JAMES LOVE, james.love@keionline.org, @jamie_love
    Love is director Knowledge Ecology International, a not-for-profit non-governmental organization that “searches for better outcomes, including new solutions, to the management of knowledge resources.” KEI is focused on “social justice, particularly for the most vulnerable populations, including low-income persons and marginalized groups.”

    He said today: “The Bayh-Dole Act, passed in 1980, created a uniform policy for the management of patents on federally funded R&D. Among the provisions are some that can be used to increase competition and address abuses, such as excessive pricing. In the early 1990s, Congress pressed the federal government to curb high prices on federally funded drugs for HIV, cancer and rare diseases. In 1995, President Clinton announced he would no longer enforce reasonable pricing conditions in contracts. Since then, the NIH has rejected a number of petitions to use its rights to ‘march-in’ on patent rights, and grant licenses to generic manufacturers, when prices are excessive.

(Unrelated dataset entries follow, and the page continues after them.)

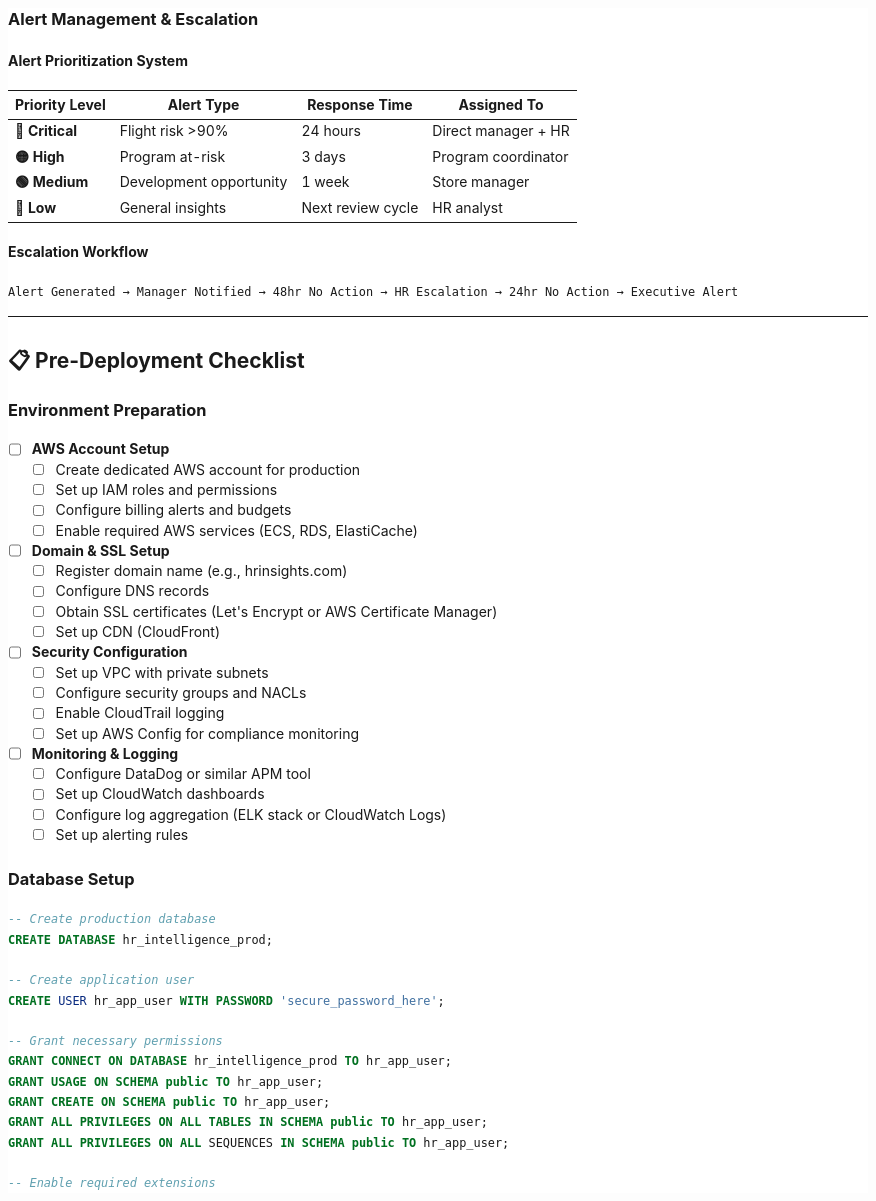 ### Alert Management & Escalation

#### Alert Prioritization System
| Priority Level | Alert Type | Response Time | Assigned To |
| --- | --- | --- | --- |
| **🔴 Critical** | Flight risk >90% | 24 hours | Direct manager + HR |
| **🟡 High** | Program at-risk | 3 days | Program coordinator |
| **🟢 Medium** | Development opportunity | 1 week | Store manager |
| **🔵 Low** | General insights | Next review cycle | HR analyst |

#### Escalation Workflow
```plaintext
Alert Generated → Manager Notified → 48hr No Action → HR Escalation → 24hr No Action → Executive Alert
```

---

## 📋 Pre-Deployment Checklist

### Environment Preparation
- [ ] **AWS Account Setup**
  - [ ] Create dedicated AWS account for production
  - [ ] Set up IAM roles and permissions
  - [ ] Configure billing alerts and budgets
  - [ ] Enable required AWS services (ECS, RDS, ElastiCache)

- [ ] **Domain & SSL Setup**
  - [ ] Register domain name (e.g., hrinsights.com)
  - [ ] Configure DNS records
  - [ ] Obtain SSL certificates (Let's Encrypt or AWS Certificate Manager)
  - [ ] Set up CDN (CloudFront)

- [ ] **Security Configuration**
  - [ ] Set up VPC with private subnets
  - [ ] Configure security groups and NACLs
  - [ ] Enable CloudTrail logging
  - [ ] Set up AWS Config for compliance monitoring

- [ ] **Monitoring & Logging**
  - [ ] Configure DataDog or similar APM tool
  - [ ] Set up CloudWatch dashboards
  - [ ] Configure log aggregation (ELK stack or CloudWatch Logs)
  - [ ] Set up alerting rules

### Database Setup
```sql
-- Create production database
CREATE DATABASE hr_intelligence_prod;

-- Create application user
CREATE USER hr_app_user WITH PASSWORD 'secure_password_here';

-- Grant necessary permissions
GRANT CONNECT ON DATABASE hr_intelligence_prod TO hr_app_user;
GRANT USAGE ON SCHEMA public TO hr_app_user;
GRANT CREATE ON SCHEMA public TO hr_app_user;
GRANT ALL PRIVILEGES ON ALL TABLES IN SCHEMA public TO hr_app_user;
GRANT ALL PRIVILEGES ON ALL SEQUENCES IN SCHEMA public TO hr_app_user;

-- Enable required extensions
```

    “Universities and drug companies have lobbied aggressively and successfully for more than 20 years to prevent this from happening. There is a petition outstanding today by three prostate cancer patients for the government to grant a march-in request on Xtandi, a drug that costs $150k+ per year in the United States, and far less everywhere else. On Jan 5, 2021, NIST [National Institute of Standards and Technology] proposed a regulation to eliminate pricing as a grounds for a march-in request. The executive order put a hold on that provision, and now the Biden administration will have to rule on the Xtandi petition, which is before DoD. The precedent will be important for many other products.”